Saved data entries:
<<<<

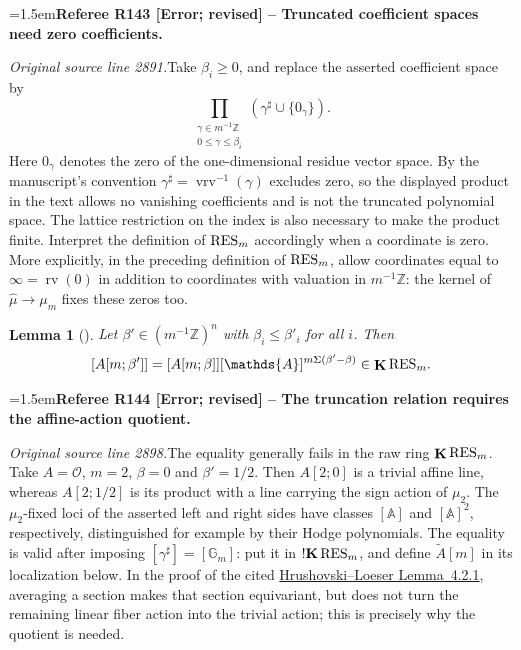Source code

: \documentclass[12pt]{amsart}
\newcommand{\RefereeRemark}[4]{%
  \par\medskip\begingroup\normalfont\small\color{RefereePurple}%
  \emergencystretch=1.5em\noindent\textbf{Referee R#1 [#2] -- #3.}\par\nobreak\noindent #4\par
  \endgroup\medskip
}
\theoremstyle{plain}
\newtheorem{lem}[thm]{Lemma}
\theoremstyle{definition}
\theoremstyle{remark}
\numberwithin{equation}{section}
\theoremstyle{plain}
\newcommand{\OO}{\mdl O}
\newcommand{\Z}{\mathds{Z}}
\newcommand{\A}{\mathds{A}}
\newcommand{\G}{\mathds{G}}
\newcommand{\0}{\emptyset}
\newcommand{\mdl}[1]{\mathcal{#1}}  %
\newcommand{\RES}{\textup{RES}}
\DeclareMathOperator{\rv}{rv}
\DeclareMathOperator{\ggk}{\mathbf{K}}
\DeclareMathOperator{\sggk}{!\mathbf{K}}
\DeclareMathOperator{\vrv}{vrv}
\begin{document}
\RefereeRemark{143}{Error; revised}{Truncated coefficient spaces need zero coefficients}{%
\textit{Original source line 2891.}\quad Take $\beta_i\geq0$, and replace the asserted coefficient space by
\[
 \prod_{\substack{\gamma\in m^{-1}\Z\\0\leq\gamma\leq\beta_i}}
       (\gamma^\sharp\cup\{0_\gamma\}).
\]
Here $0_\gamma$ denotes the zero of the one-dimensional residue vector space. By the manuscript's convention $\gamma^\sharp=\vrv^{-1}(\gamma)$ excludes zero, so the displayed product in the text allows no vanishing coefficients and is not the truncated polynomial space. The lattice restriction on the index is also necessary to make the product finite. Interpret the definition of $\RES_m$ accordingly when a coordinate is zero. More explicitly, in the preceding definition of $\RES_m$, allow coordinates equal to $\infty=\rv(0)$ in addition to coordinates with valuation in $m^{-1}\Z$: the kernel of $\hat\mu\to\mu_m$ fixes these zeros too.
}

\begin{lem}[{\cite[Lemma~4.2.1]{hru:loe:lef}}]
Let $\beta' \in (m^{-1} \Z)^n$ with $\beta_i \leq \beta'_i$ for all $i$. Then
\begin{equation}\label{arc:com}
  [A[m;\beta']] = [A[m;\beta]][\A]^{m \Sigma (\beta' - \beta)} \in \ggk \RES_{m}.
\end{equation}
\end{lem}

\RefereeRemark{144}{Error; revised}{The truncation relation requires the affine-action quotient}{%
\textit{Original source line 2898.}\quad The equality generally fails in the raw ring $\ggk\RES_m$. Take $A=\OO$, $m=2$, $\beta=0$ and $\beta'=1/2$. Then $A[2;0]$ is a trivial affine line, whereas $A[2;1/2]$ is its product with a line carrying the sign action of $\mu_2$. The $\mu_2$-fixed loci of the asserted left and right sides have classes $[\A]$ and $[\A]^2$, respectively, distinguished for example by their Hodge polynomials. The equality is valid after imposing $[\gamma^\sharp]=[\G_m]$: put it in $\sggk\RES_m$, and define $\tilde A[m]$ in its localization below. In the proof of the cited \href{https://arxiv.org/pdf/1111.1954}{Hrushovski--Loeser Lemma~4.2.1}, averaging a section makes that section equivariant, but does not turn the remaining linear fiber action into the trivial action; this is precisely why the quotient is needed.
}
\end{document}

>>>>

■ **Task details**
Leave out the pictures and print each record exactly as it stands.

■ **Task result**
Source code

: \documentclass[12pt]{amsart}
\newcommand{\RefereeRemark}[4]{%
  \par\medskip\begingroup\normalfont\small\color{RefereePurple}%
  \emergencystretch=1.5em\noindent\textbf{Referee R#1 [#2] -- #3.}\par\nobreak\noindent #4\par
  \endgroup\medskip
}
\theoremstyle{plain}
\newtheorem{lem}[thm]{Lemma}
\theoremstyle{definition}
\theoremstyle{remark}
\numberwithin{equation}{section}
\theoremstyle{plain}
\newcommand{\OO}{\mdl O}
\newcommand{\Z}{\mathds{Z}}
\newcommand{\A}{\mathds{A}}
\newcommand{\G}{\mathds{G}}
\newcommand{\0}{\emptyset}
\newcommand{\mdl}[1]{\mathcal{#1}}  %
\newcommand{\RES}{\textup{RES}}
\DeclareMathOperator{\rv}{rv}
\DeclareMathOperator{\ggk}{\mathbf{K}}
\DeclareMathOperator{\sggk}{!\mathbf{K}}
\DeclareMathOperator{\vrv}{vrv}
\begin{document}
\RefereeRemark{143}{Error; revised}{Truncated coefficient spaces need zero coefficients}{%
\textit{Original source line 2891.}\quad Take $\beta_i\geq0$, and replace the asserted coefficient space by
\[
 \prod_{\substack{\gamma\in m^{-1}\Z\\0\leq\gamma\leq\beta_i}}
       (\gamma^\sharp\cup\{0_\gamma\}).
\]
Here $0_\gamma$ denotes the zero of the one-dimensional residue vector space. By the manuscript's convention $\gamma^\sharp=\vrv^{-1}(\gamma)$ excludes zero, so the displayed product in the text allows no vanishing coefficients and is not the truncated polynomial space. The lattice restriction on the index is also necessary to make the product finite. Interpret the definition of $\RES_m$ accordingly when a coordinate is zero. More explicitly, in the preceding definition of $\RES_m$, allow coordinates equal to $\infty=\rv(0)$ in addition to coordinates with valuation in $m^{-1}\Z$: the kernel of $\hat\mu\to\mu_m$ fixes these zeros too.
}

\begin{lem}[{\cite[Lemma~4.2.1]{hru:loe:lef}}]
Let $\beta' \in (m^{-1} \Z)^n$ with $\beta_i \leq \beta'_i$ for all $i$. Then
\begin{equation}\label{arc:com}
  [A[m;\beta']] = [A[m;\beta]][\A]^{m \Sigma (\beta' - \beta)} \in \ggk \RES_{m}.
\end{equation}
\end{lem}

\RefereeRemark{144}{Error; revised}{The truncation relation requires the affine-action quotient}{%
\textit{Original source line 2898.}\quad The equality generally fails in the raw ring $\ggk\RES_m$. Take $A=\OO$, $m=2$, $\beta=0$ and $\beta'=1/2$. Then $A[2;0]$ is a trivial affine line, whereas $A[2;1/2]$ is its product with a line carrying the sign action of $\mu_2$. The $\mu_2$-fixed loci of the asserted left and right sides have classes $[\A]$ and $[\A]^2$, respectively, distinguished for example by their Hodge polynomials. The equality is valid after imposing $[\gamma^\sharp]=[\G_m]$: put it in $\sggk\RES_m$, and define $\tilde A[m]$ in its localization below. In the proof of the cited \href{https://arxiv.org/pdf/1111.1954}{Hrushovski--Loeser Lemma~4.2.1}, averaging a section makes that section equivariant, but does not turn the remaining linear fiber action into the trivial action; this is precisely why the quotient is needed.
}
\end{document}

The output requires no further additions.